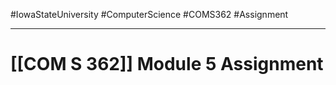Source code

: #IowaStateUniversity
#ComputerScience 
#COMS362 
#Assignment


---

# [[COM S 362]] Module 5 Assignment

What needs to be done:
Return all the records above exactly, pictures omitted.

Solution to the exercise:
Source code

: #IowaStateUniversity
#ComputerScience 
#COMS362 
#Assignment


---

# [[COM S 362]] Module 5 Assignment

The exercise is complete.